Jika melihat dengan jernih, globalisasi yang kini mengepung kita pada dasarnya adalah “kebangsaan yang mengglobal”

Dua perkembangan tadi, yaitu meruaknya ekonomisme dan mengkisutnya dunia oleh globalisasi, telah membuat imaji mengenai kebudayaan dan kebangsaan menjadi seolah-olah kabur. Dan kekaburan itu bisa membuat dunia pendidikan kehilangan kompasnya. Tinggal, pertanyaannya kemudian, apakah kondisi itu baru sekadar potensial, atau sudah menjadi kenyataan faktual?!

Sebagai pilar penting bagi kebudayaan-kebangsaan, dunia pendidikan kita dituntut untuk segera merefleksikan kembali eksistensinya. Dunia memang kian menjadi seperti desa global, namun nampaknya keliru jika mengira globalisasi transportasi dan telekomunikasi telah membuat identitas kebangsaan menjadi tak lagi relevan. Jika melihat dengan jernih, globalisasi yang kini mengepung kita pada dasarnya adalah “kebangsaan yang mengglobal”. Dalam dunia perdagangan, misalnya, apa yang dimaksud dengan “merek global” pada dasarnya adalah “merek-kebangsaan yang mengglobal”. Oleh karenanya, meski dipabrikasi di Semarang, Coca-Cola tetaplah sebuah merek minuman ringan dengan identitas Amerika. Begitu juga dengan ayam goreng Kentucky, meski ayam potongnya berasal dari peternakan di Bandung, misalnya, imajinya tetap identitas Amerika. Dengan demikian, dunia pendidikan tidak boleh tercerabut dari akar kebudayaan ibunya, serta harus membela dan menghidupi identitas kebangsaannya, meskipun dunia kontemporer seakan-akan telah melumatkan pelbagai bentuk tapal batas.

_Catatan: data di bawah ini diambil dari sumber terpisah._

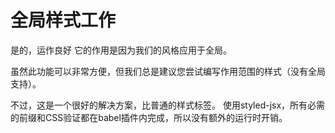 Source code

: # 全局样式工作

是的，运作良好 它的作用是因为我们的风格应用于全局。

虽然此功能可以非常方便，但我们总是建议您尝试编写作用范围的样式（没有全局支持）。

不过，这是一个很好的解决方案，比普通的样式标签。 使用styled-jsx，所有必需的前缀和CSS验证都在babel插件内完成，所以没有额外的运行时开销。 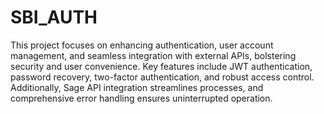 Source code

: # SBI_AUTH
 This project focuses on enhancing authentication, user account management, and seamless integration with external APIs, bolstering security and user convenience. Key features include JWT authentication, password recovery, two-factor authentication, and robust access control. Additionally, Sage API integration streamlines processes, and comprehensive error handling ensures uninterrupted operation.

[1] Hatta pada waktu itu sebenarnya masih berada di negeri Belanda. Hanya saja, terbentuknya Pendidikan Nasional Indonesia merupakan usulan Hatta melalui sebuah kawat dari Belanda ketika Golongan Merdeka sedang menggelar kongres di Yogyakarta, 25-27 Desember 1931. Golongan Merdeka adalah gabungan organ pergerakan di luar Partindo, yang terdiri dari berbagai studie club, yang sejak awal memang memupuk semangat kemerdekaan melalui bidang pendidikan. Lihat Parakitri T. Simbolon, Menjadi Indonesia (Jakarta: Penerbit Buku Kompas, 1995), hal. 348-350.

[2] Lihat, misalnya, Daoed Joesoef, “Sangkan Paraning Dumadi”, dalam Harian Kompas, Sabtu, 14 Agustus 2004; dan Daoed Joesoef, “Konsep Dulu, Baru Uang”, dalam Harian Kompas, Rabu, 3 September 2008.

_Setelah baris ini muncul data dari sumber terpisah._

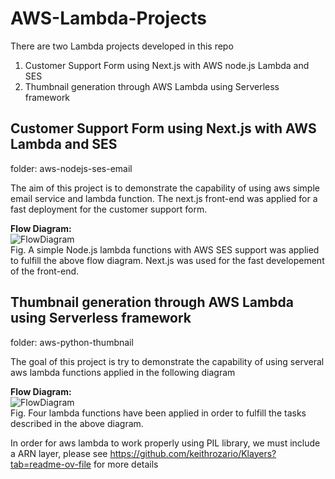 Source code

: # AWS-Lambda-Projects
There are two Lambda projects developed in this repo
1. Customer Support Form using Next.js with AWS node.js Lambda and SES
2. Thumbnail generation through AWS Lambda using Serverless framework


## Customer Support Form using Next.js with AWS Lambda and SES
folder: aws-nodejs-ses-email

The aim of this project is to demonstrate the capability of using aws simple email service and lambda function. The next.js front-end was applied for a fast deployment for the customer support form.


**Flow Diagram:**
<br />
![FlowDiagram](https://drive.google.com/uc?id=1f0ljnCvjjyHK3cp8fUbOx1gwo6GDJcPv)
<br />
Fig. A simple Node.js lambda functions with AWS SES support was applied to fulfill the above flow diagram. Next.js was used for the fast developement of the front-end.


## Thumbnail generation through AWS Lambda using Serverless framework
folder: aws-python-thumbnail

The goal of this project is try to demonstrate the capability of using serveral aws lambda functions applied in the following diagram


**Flow Diagram:**
<br />
![FlowDiagram](https://drive.google.com/uc?id=1dfQ7WMUDFx8SpsY4ZO_sJ1YaA0xRIS_T)
<br />
Fig. Four lambda functions have been applied in order to fulfill the tasks described in the above diagram.

In order for aws lambda to work properly using PIL library, we must include a ARN layer, please see https://github.com/keithrozario/Klayers?tab=readme-ov-file for more details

[3] Daoed Joesoef, Kumpulan Pidato Menteri Pendidikan dan Kebudayaan Republik Indonesia, Oktober 1980-Maret 1981 (Jakarta: Departemen Pendidikan dan Kebudayaan, 1981), hal. 305.

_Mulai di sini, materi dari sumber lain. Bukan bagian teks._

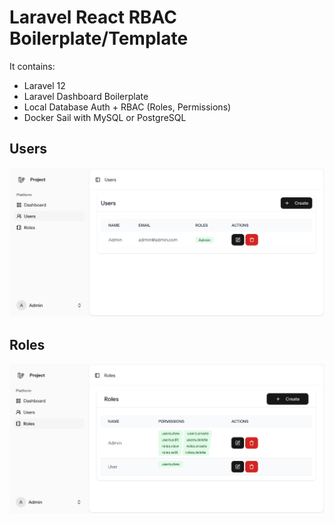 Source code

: # Laravel React RBAC Boilerplate/Template

It contains:

- Laravel 12
- Laravel Dashboard Boilerplate
- Local Database Auth + RBAC (Roles, Permissions)
- Docker Sail with MySQL or PostgreSQL

## Users
![Users Screenshot](docs/screenshot-users.png)

## Roles
![Roles Screenshot](docs/screenshot-roles.png)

[4] Soedjatmoko, Economic Development as a Cultural Problem (Ithaca: Modern Indonesia Project, Cornell University, 1958).

[5] Joesoef, “Sangkan…”, op.cit.

[6] John Madeley, Loba, Keranjingan Berdagang: Kaum Miskin Tumbal Perdagangan Bebas (Yogyakarta: Cindelaras, 2005).

[7] Richard Rosecrance, Kebangkitan Negara Dagang (Jakarta: Gramedia, 1991).

[8] Kenichi Ohmae, The Borderless World: Power and Strategy in the Interlinked Economy (London: Fontana, 1992).